Wie ist das zu bewerten? Ich denke, dass es hilfreich ist, wenn wir am Anfang den Begriff „Wunder“ definieren. Wenn damit gemeint ist, dass Gott wunderbare Dinge tut, dass er Wege führt, die über das menschliche Fassungsvermögen hinausgehen, dass er „Zufälle“ bewirkt, die sich im Nachhinein als genial herausstellen, dann kann man nur sagen: Solche Wunder gab und gibt es immer.
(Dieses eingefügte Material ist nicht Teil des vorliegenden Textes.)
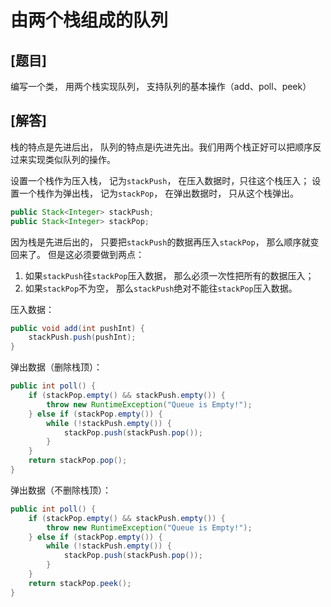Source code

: # 由两个栈组成的队列

## [题目]

编写一个类， 用两个栈实现队列， 支持队列的基本操作（add、poll、peek）

## [解答]

栈的特点是先进后出， 队列的特点是i先进先出。我们用两个栈正好可以把顺序反过来实现类似队列的操作。

设置一个栈作为压入栈， 记为`stackPush`， 在压入数据时，只往这个栈压入；
设置一个栈作为弹出栈， 记为`stackPop`， 在弹出数据时， 只从这个栈弹出。

```java
public Stack<Integer> stackPush;
public Stack<Integer> stackPop;
```

因为栈是先进后出的， 只要把`stackPush`的数据再压入`stackPop`， 那么顺序就变回来了。
但是这必须要做到两点：
1. 如果`stackPush`往`stackPop`压入数据， 那么必须一次性把所有的数据压入；
2. 如果`stackPop`不为空， 那么`stackPush`绝对不能往`stackPop`压入数据。

压入数据：

```java
public void add(int pushInt) {
    stackPush.push(pushInt);
}
```

弹出数据（删除栈顶）：

```java
public int poll() {
    if (stackPop.empty() && stackPush.empty()) {
        throw new RuntimeException("Queue is Empty!");
    } else if (stackPop.empty()) {
        while (!stackPush.empty()) {
            stackPop.push(stackPush.pop());
        }
    }
    return stackPop.pop();
}
```

弹出数据（不删除栈顶）：

```java
public int poll() {
    if (stackPop.empty() && stackPush.empty()) {
        throw new RuntimeException("Queue is Empty!");
    } else if (stackPop.empty()) {
        while (!stackPush.empty()) {
            stackPop.push(stackPush.pop());
        }
    }
    return stackPop.peek();
}
```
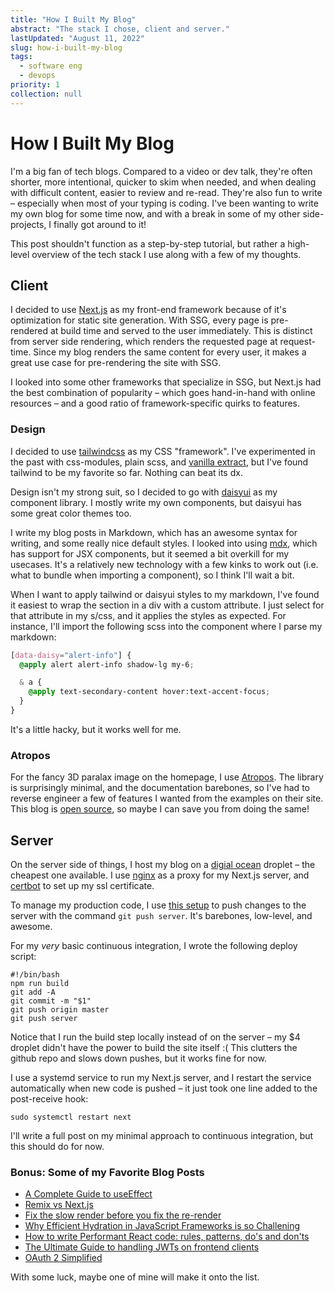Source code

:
 ```yaml
---
title: "How I Built My Blog"
abstract: "The stack I chose, client and server."
lastUpdated: "August 11, 2022"
slug: how-i-built-my-blog
tags:
  - software eng
  - devops
priority: 1
collection: null
---
```


# How I Built My Blog

I'm a big fan of tech blogs. Compared to a video or dev talk, they're often shorter, more intentional, quicker to skim when needed, and when dealing with difficult content, easier to review and re-read. They're also fun to write – especially when most of your typing is coding. I've been wanting to write my own blog for some time now, and with a break in some of my other side-projects, I finally got around to it!

This post shouldn't function as a step-by-step tutorial, but rather a high-level overview of the tech stack I use along with a few of my thoughts.

## Client

I decided to use [Next.js](https://nextjs.org/) as my front-end framework because of it's optimization for static site generation. With SSG, every page is pre-rendered at build time and served to the user immediately. This is distinct from server side rendering, which renders the requested page at request-time. Since my blog renders the same content for every user, it makes a great use case for pre-rendering the site with SSG.

I looked into some other frameworks that specialize in SSG, but Next.js had the best combination of popularity – which goes hand-in-hand with online resources – and a good ratio of framework-specific quirks to features.

### Design

I decided to use [tailwindcss](https://tailwindcss.com/) as my CSS "framework". I've experimented in the past with css-modules, plain scss, and [vanilla extract](https://vanilla-extract.style/), but I've found tailwind to be my favorite so far. Nothing can beat its dx.

Design isn't my strong suit, so I decided to go with [daisyui](https://daisyui.com/) as my component library. I mostly write my own components, but daisyui has some great color themes too.

I write my blog posts in Markdown, which has an awesome syntax for writing, and some really nice default styles. I looked into using [mdx](https://mdxjs.com/), which has support for JSX components, but it seemed a bit overkill for my usecases. It's a relatively new technology with a few kinks to work out (i.e. what to bundle when importing a component), so I think I'll wait a bit.

When I want to apply tailwind or daisyui styles to my markdown, I've found it easiest to wrap the section in a div with a custom attribute. I just select for that attribute in my s/css, and it applies the styles as expected. For instance, I'll import the following scss into the component where I parse my markdown:

```scss
[data-daisy="alert-info"] {
  @apply alert alert-info shadow-lg my-6;

  & a {
    @apply text-secondary-content hover:text-accent-focus;
  }
}
```

It's a little hacky, but it works well for me.

### Atropos

For the fancy 3D paralax image on the homepage, I use [Atropos](https://atroposjs.com/). The library is surprisingly minimal, and the documentation barebones, so I've had to reverse engineer a few of features I wanted from the examples on their site. This blog is [open source](https://github.com/ElanMedoff/personal-site), so maybe I can save you from doing the same!

## Server

On the server side of things, I host my blog on a [digial ocean](https://www.digitalocean.com/) droplet – the cheapest one available. I use [nginx](https://www.nginx.com/) as a proxy for my Next.js server, and [certbot](https://certbot.eff.org/) to set up my ssl certificate.

To manage my production code, I use [this setup](https://toroid.org/git-website-howto) to push changes to the server with the command `git push server`. It's barebones, low-level, and awesome.

For my _very_ basic continuous integration, I wrote the following deploy script:

```
#!/bin/bash
npm run build
git add -A
git commit -m "$1"
git push origin master
git push server
```

Notice that I run the build step locally instead of on the server – my $4 droplet didn't have the power to build the site itself :( This clutters the github repo and slows down pushes, but it works fine for now.

I use a systemd service to run my Next.js server, and I restart the service automatically when new code is pushed – it just took one line added to the post-receive hook:

```text
sudo systemctl restart next
```

I'll write a full post on my minimal approach to continuous integration, but this should do for now.

### Bonus: Some of my Favorite Blog Posts

- [A Complete Guide to useEffect](https://overreacted.io/a-complete-guide-to-useeffect/)
- [Remix vs Next.js](https://remix.run/blog/remix-vs-next)
- [Fix the slow render before you fix the re-render](https://kentcdodds.com/blog/fix-the-slow-render-before-you-fix-the-re-render)
- [Why Efficient Hydration in JavaScript Frameworks is so Challening](https://dev.to/this-is-learning/why-efficient-hydration-in-javascript-frameworks-is-so-challenging-1ca3)
- [How to write Performant React code: rules, patterns, do's and don'ts](https://www.developerway.com/posts/how-to-write-performant-react-code)
- [The Ultimate Guide to handling JWTs on frontend clients](https://hasura.io/blog/best-practices-of-using-jwt-with-graphql)
- [OAuth 2 Simplified](https://aaronparecki.com/oauth-2-simplified/)

With some luck, maybe one of mine will make it onto the list.
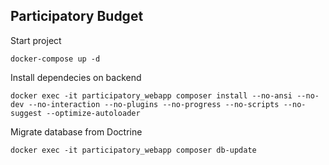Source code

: ## Participatory Budget

Start project
```
docker-compose up -d
```

Install dependecies on backend
```
docker exec -it participatory_webapp composer install --no-ansi --no-dev --no-interaction --no-plugins --no-progress --no-scripts --no-suggest --optimize-autoloader
```

Migrate database from Doctrine
```
docker exec -it participatory_webapp composer db-update
```
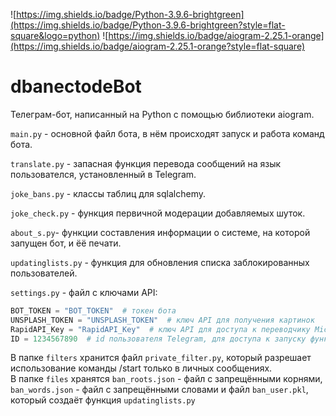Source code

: ![https://img.shields.io/badge/Python-3.9.6-brightgreen](https://img.shields.io/badge/Python-3.9.6-brightgreen?style=flat-square&logo=python)
![https://img.shields.io/badge/aiogram-2.25.1-orange](https://img.shields.io/badge/aiogram-2.25.1-orange?style=flat-square)

# dbanectodeBot
Телеграм-бот, написанный на Python с помощью библиотеки aiogram.

  `main.py` - основной файл бота, в нём происходят запуск и работа команд бота.
  
  `translate.py` - запасная функция перевода сообщений на язык пользователся, установленный в Telegram.
  
  `joke_bans.py` - классы таблиц для sqlalchemy.
  
  `joke_check.py` - функция первичной модерации добавляемых шуток.
  
  `about_s.py`- функции составления информации о системе, на которой запущен бот, и ёё печати.
  
  `updatinglists.py` - функция для обновления списка заблокированных пользователей.
  
  `settings.py` - файл с ключами API:
```python
BOT_TOKEN = "BOT_TOKEN"  # токен бота
UNSPLASH_TOKEN = "UNSPLASH_TOKEN"  # ключ API для получения картинок
RapidAPI_Key = "RapidAPI_Key"  # ключ API для доступа к переводчику Microsoft
ID = 1234567890  # id пользователя Telegram, для доступа к запуску функции /restart
```
   
   В папке `filters` хранится файл `private_filter.py`, который разрешает использование команды /start только в личных сообщениях.    
   В папке `files` хранятся `ban_roots.json` - файл с запрещёнными корнями, `ban_words.json` - файл с запрещёнными словами и файл `ban_user.pkl`, который создаёт функция `updatinglists.py`
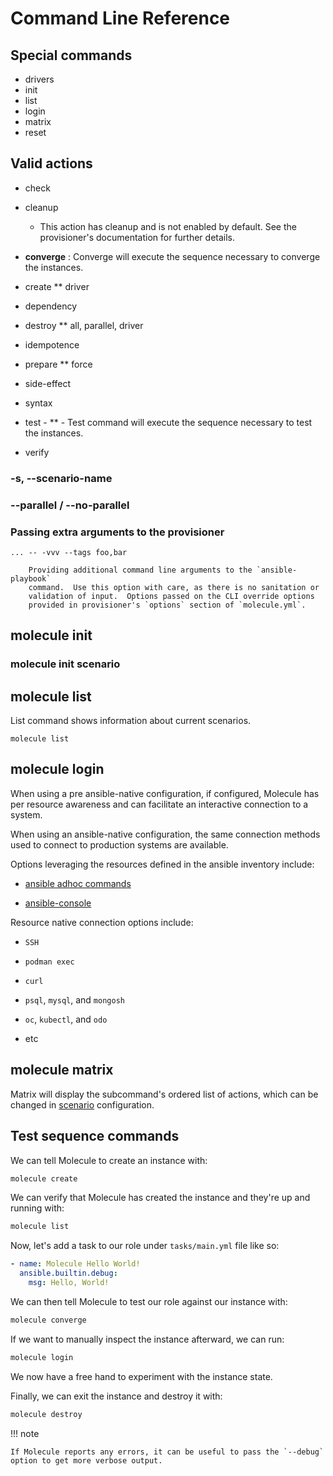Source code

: # Command Line Reference

## Special commands

- drivers
- init
- list
- login
- matrix
- reset

## Valid actions

- check
- cleanup
  - This action has cleanup and is not enabled by default.
    See the provisioner's documentation for further details.

- **converge** : Converge will execute the sequence necessary to converge the instances.
- create \*\* driver
- dependency
- destroy \*\* all, parallel, driver
- idempotence
- prepare \*\* force
- side-effect
- syntax
- test - \*\* - Test command will execute the sequence necessary to test the instances.
- verify

### -s, --scenario-name

### --parallel / --no-parallel

### Passing extra arguments to the provisioner

```
... -- -vvv --tags foo,bar

    Providing additional command line arguments to the `ansible-playbook`
    command.  Use this option with care, as there is no sanitation or
    validation of input.  Options passed on the CLI override options
    provided in provisioner's `options` section of `molecule.yml`.
```

## molecule init

### molecule init scenario

## molecule list

List command shows information about current scenarios.

```
molecule list
```

## molecule login

When using a pre ansible-native configuration, if configured, Molecule has per resource awareness and can
facilitate an interactive connection to a system.

When using an ansible-native configuration, the same connection methods used to connect to production systems
are available.

Options leveraging the resources defined in the ansible inventory include:

- [ansible adhoc commands](https://docs.ansible.com/ansible/latest/command_guide/intro_adhoc.html)

- [ansible-console](https://docs.ansible.com/ansible/latest/cli/ansible-console.html)

Resource native connection options include:

- `SSH`

- `podman exec`

- `curl`

- `psql`, `mysql`, and `mongosh`

- `oc`, `kubectl`, and `odo`

- etc

## molecule matrix

Matrix will display the subcommand's ordered list of actions, which can
be changed in
[scenario](configuration.md#scenario)
configuration.

## Test sequence commands

We can tell Molecule to create an instance with:

```bash
molecule create
```

We can verify that Molecule has created the instance and they're up and
running with:

```bash
molecule list
```

Now, let's add a task to our role under `tasks/main.yml` file like so:

```yaml
- name: Molecule Hello World!
  ansible.builtin.debug:
    msg: Hello, World!
```

We can then tell Molecule to test our role against our instance with:

```bash
molecule converge
```

If we want to manually inspect the instance afterward, we can run:

```bash
molecule login
```

We now have a free hand to experiment with the instance state.

Finally, we can exit the instance and destroy it with:

```bash
molecule destroy
```

!!! note

    If Molecule reports any errors, it can be useful to pass the `--debug`
    option to get more verbose output.
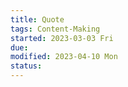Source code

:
 ```yaml
---
title: Quote
tags: Content-Making    
started: 2023-03-03 Fri
due: 
modified: 2023-04-10 Mon
status: 
---
```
Wenn man Wunder etwas enger definiert und darunter versteht, dass Gott sichtbar die Naturgesetze aushebelt, die er selbst gegeben hat (Teilung eines Meeres; die Erde dreht sich nicht weiter; der Sonnenzeiger geht plötzlich rückwärts etc.), dann ist das nicht etwas, was Gott beständig in gleicher Weise tut. Es ist offenbar in aller Regel nicht Gottes Weise, so in seine Schöpfung einzugreifen. Zu bestimmten Zeiten finden wir, dass Gott verstärkt in dieser Weise handelt, aber am Ende der Tage erwarten wir das noch weniger als sonst, gleichwohl Gottes Macht in sich niemals beschränkt ist.

Und dann muss man bei Wundern auch noch etwas Weiteres berücksichtigen. Zu gewissen Zeiten hat Gott in die Hände der Menschen die Macht gelegt, Wunder zu wirken (Mose, Elia, Elisa, die Apostel etc.). Das waren aber Ausnahmen für besondere Situationen. Wir glauben nicht, dass das heute noch geschieht, und dass Christen mit solchen Wunderkräften ausgestattet werden, wodurch Tote auferweckt werden und dergleichen mehr.

Man kann zwar sagen, dass Gott heute noch Wunder tut, dennoch sollte man nicht außer Acht lassen, dass wir nicht in der Anfangszeit einer neuen Epoche leben, die Gott gemeinhin durch Wunder beglaubigt hat.